[SOURCE DATA Boundary: Start]

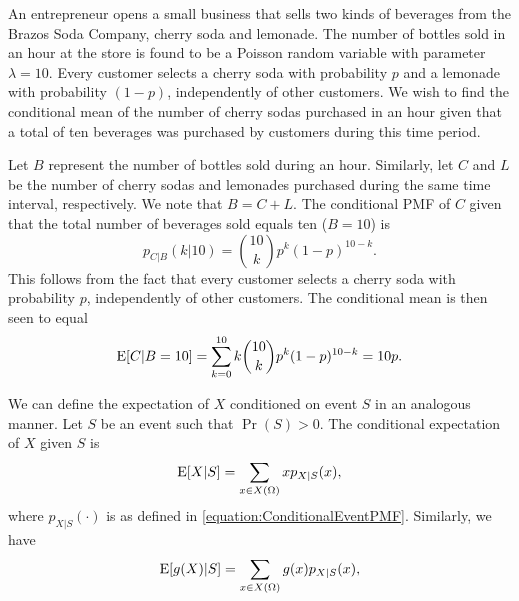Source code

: \begin{example}
An entrepreneur opens a small business that sells two kinds of beverages from the Brazos Soda Company, cherry soda and lemonade.
The number of bottles sold in an hour at the store is found to be a Poisson random variable with parameter $\lambda = 10$.
Every customer selects a cherry soda with probability $p$ and a lemonade with probability $(1 - p)$, independently of other customers.
We wish to find the conditional mean of the number of cherry sodas purchased in an hour given that a total of ten beverages was purchased by customers during this time period.

Let $B$ represent the number of bottles sold during an hour.
Similarly, let $C$ and $L$ be the number of cherry sodas and lemonades purchased during the same time interval, respectively.
We note that $B = C + L$.
The conditional PMF of $C$ given that the total number of beverages sold equals ten ($B = 10$) is
\begin{equation} \label{equation:ConditionalPoisson}
p_{C|B} (k | 10)
= \binom{10}{k} p^k (1-p)^{10-k} .
\end{equation}
This follows from the fact that every customer selects a cherry soda with probability $p$, independently of other customers.
The conditional mean is then seen to equal
\begin{equation*}
\mathrm{E} [ C | B=10] = \sum_{k=0}^{10}
k \binom{10}{k} p^k (1-p)^{10-k} = 10 p .
\end{equation*}
\end{example}

We can define the expectation of $X$ conditioned on event $S$ in an analogous manner.
Let $S$ be an event such that $\Pr (S) > 0$.
The conditional expectation of $X$ given $S$ is
\begin{equation*}
\mathrm{E} [X | S] = \sum_{x \in X(\Omega)} x p_{X|S} (x) ,
\end{equation*}
where $p_{X|S} (\cdot)$ is as defined in \eqref{equation:ConditionalEventPMF}.
Similarly, we have
\begin{equation*}
\mathrm{E} [g(X) | S] = \sum_{x \in X(\Omega)} g(x) p_{X|S} (x) ,
\end{equation*}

[SOURCE DATA Boundary: End]

## TASK REQUIREMENTS
Retype exactly the line with "Let $S$ be an event such that $\Pr (S) > 0$." and each line after it until the records end, and include no other line.

## TASK RESULT
Let $S$ be an event such that $\Pr (S) > 0$.
The conditional expectation of $X$ given $S$ is
\begin{equation*}
\mathrm{E} [X | S] = \sum_{x \in X(\Omega)} x p_{X|S} (x) ,
\end{equation*}
where $p_{X|S} (\cdot)$ is as defined in \eqref{equation:ConditionalEventPMF}.
Similarly, we have
\begin{equation*}
\mathrm{E} [g(X) | S] = \sum_{x \in X(\Omega)} g(x) p_{X|S} (x) ,
\end{equation*}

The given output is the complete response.